*REQUIRED WORK*. Go through the material below, find each line with the word "recognition", and copy those lines.

*INPUT RECORDS*.
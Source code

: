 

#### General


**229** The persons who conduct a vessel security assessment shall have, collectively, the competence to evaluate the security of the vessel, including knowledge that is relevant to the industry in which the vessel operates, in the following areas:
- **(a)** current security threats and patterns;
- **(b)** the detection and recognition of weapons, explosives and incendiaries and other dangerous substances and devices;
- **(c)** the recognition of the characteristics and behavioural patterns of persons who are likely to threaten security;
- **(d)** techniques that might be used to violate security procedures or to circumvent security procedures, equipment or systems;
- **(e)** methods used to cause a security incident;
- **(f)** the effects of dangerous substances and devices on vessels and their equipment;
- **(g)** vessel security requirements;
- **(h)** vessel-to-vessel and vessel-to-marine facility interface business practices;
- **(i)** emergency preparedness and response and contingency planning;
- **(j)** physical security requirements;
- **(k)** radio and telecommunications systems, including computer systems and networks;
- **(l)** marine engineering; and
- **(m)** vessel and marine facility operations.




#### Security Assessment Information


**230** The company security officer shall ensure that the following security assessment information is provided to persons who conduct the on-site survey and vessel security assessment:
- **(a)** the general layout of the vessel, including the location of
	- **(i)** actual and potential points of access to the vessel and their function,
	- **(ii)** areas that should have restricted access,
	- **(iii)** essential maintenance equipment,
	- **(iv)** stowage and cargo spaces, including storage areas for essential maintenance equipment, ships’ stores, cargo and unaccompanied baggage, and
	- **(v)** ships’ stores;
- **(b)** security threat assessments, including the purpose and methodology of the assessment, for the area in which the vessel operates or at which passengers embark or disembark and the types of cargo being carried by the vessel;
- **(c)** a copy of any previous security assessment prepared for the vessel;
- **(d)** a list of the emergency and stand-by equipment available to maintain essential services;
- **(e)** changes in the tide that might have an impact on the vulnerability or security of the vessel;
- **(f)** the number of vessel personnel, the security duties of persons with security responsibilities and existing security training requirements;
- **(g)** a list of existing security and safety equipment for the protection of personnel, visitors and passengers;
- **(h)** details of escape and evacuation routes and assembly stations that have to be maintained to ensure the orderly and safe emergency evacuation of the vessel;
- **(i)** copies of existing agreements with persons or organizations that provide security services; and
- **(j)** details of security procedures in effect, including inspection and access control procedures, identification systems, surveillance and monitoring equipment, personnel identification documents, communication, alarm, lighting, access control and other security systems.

* * *

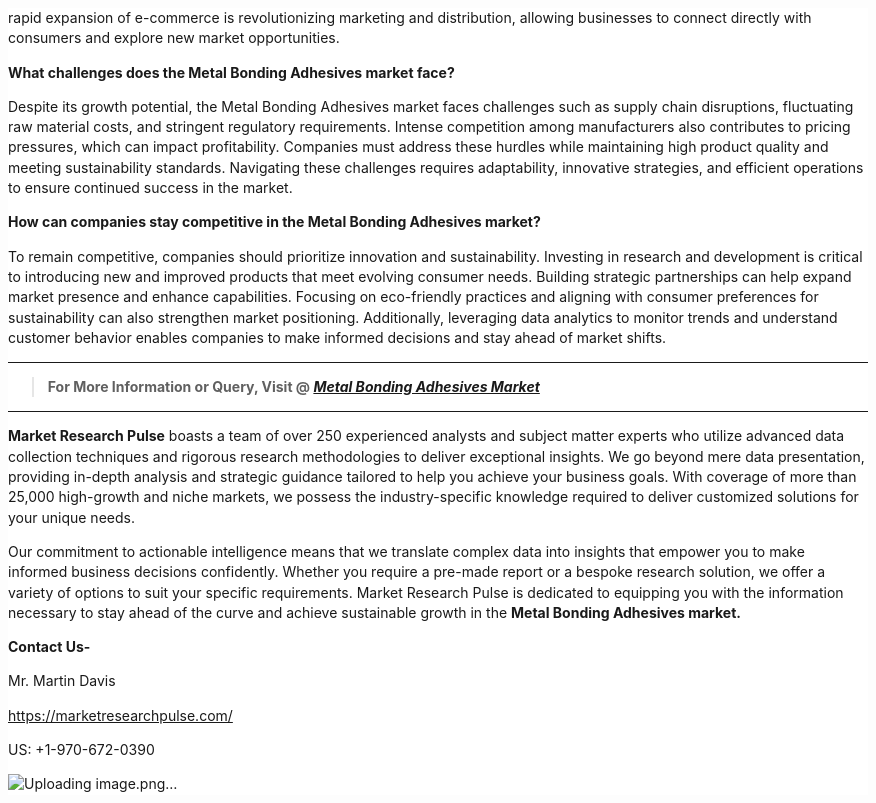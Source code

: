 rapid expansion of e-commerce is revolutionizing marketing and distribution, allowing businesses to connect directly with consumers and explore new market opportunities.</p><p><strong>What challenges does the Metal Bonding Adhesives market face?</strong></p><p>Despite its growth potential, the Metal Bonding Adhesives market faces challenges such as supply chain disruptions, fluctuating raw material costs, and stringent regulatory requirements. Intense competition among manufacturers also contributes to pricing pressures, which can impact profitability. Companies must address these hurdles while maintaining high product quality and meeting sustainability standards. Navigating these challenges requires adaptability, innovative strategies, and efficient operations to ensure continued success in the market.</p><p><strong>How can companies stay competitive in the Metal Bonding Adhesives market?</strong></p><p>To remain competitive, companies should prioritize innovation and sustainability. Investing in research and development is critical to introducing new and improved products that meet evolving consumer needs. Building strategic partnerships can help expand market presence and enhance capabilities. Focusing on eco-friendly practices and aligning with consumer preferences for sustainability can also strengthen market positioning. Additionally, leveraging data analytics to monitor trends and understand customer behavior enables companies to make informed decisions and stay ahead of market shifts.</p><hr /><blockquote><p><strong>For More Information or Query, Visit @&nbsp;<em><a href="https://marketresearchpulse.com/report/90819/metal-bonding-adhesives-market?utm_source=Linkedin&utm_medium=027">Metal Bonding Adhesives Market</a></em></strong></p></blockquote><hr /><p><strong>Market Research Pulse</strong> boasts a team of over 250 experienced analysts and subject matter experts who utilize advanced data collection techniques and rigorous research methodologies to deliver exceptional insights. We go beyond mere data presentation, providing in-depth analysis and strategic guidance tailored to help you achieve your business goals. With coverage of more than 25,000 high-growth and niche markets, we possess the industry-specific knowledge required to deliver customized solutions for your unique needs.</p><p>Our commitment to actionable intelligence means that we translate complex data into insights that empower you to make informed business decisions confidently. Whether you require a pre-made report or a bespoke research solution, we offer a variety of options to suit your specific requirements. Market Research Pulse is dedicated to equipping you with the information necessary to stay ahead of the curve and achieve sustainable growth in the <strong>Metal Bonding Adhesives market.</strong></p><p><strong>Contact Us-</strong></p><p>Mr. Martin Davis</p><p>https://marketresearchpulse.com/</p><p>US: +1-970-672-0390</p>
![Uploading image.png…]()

*EXERCISE OUTPUT*.
- **(b)** the detection and recognition of weapons, explosives and incendiaries and other dangerous substances and devices;
- **(c)** the recognition of the characteristics and behavioural patterns of persons who are likely to threaten security;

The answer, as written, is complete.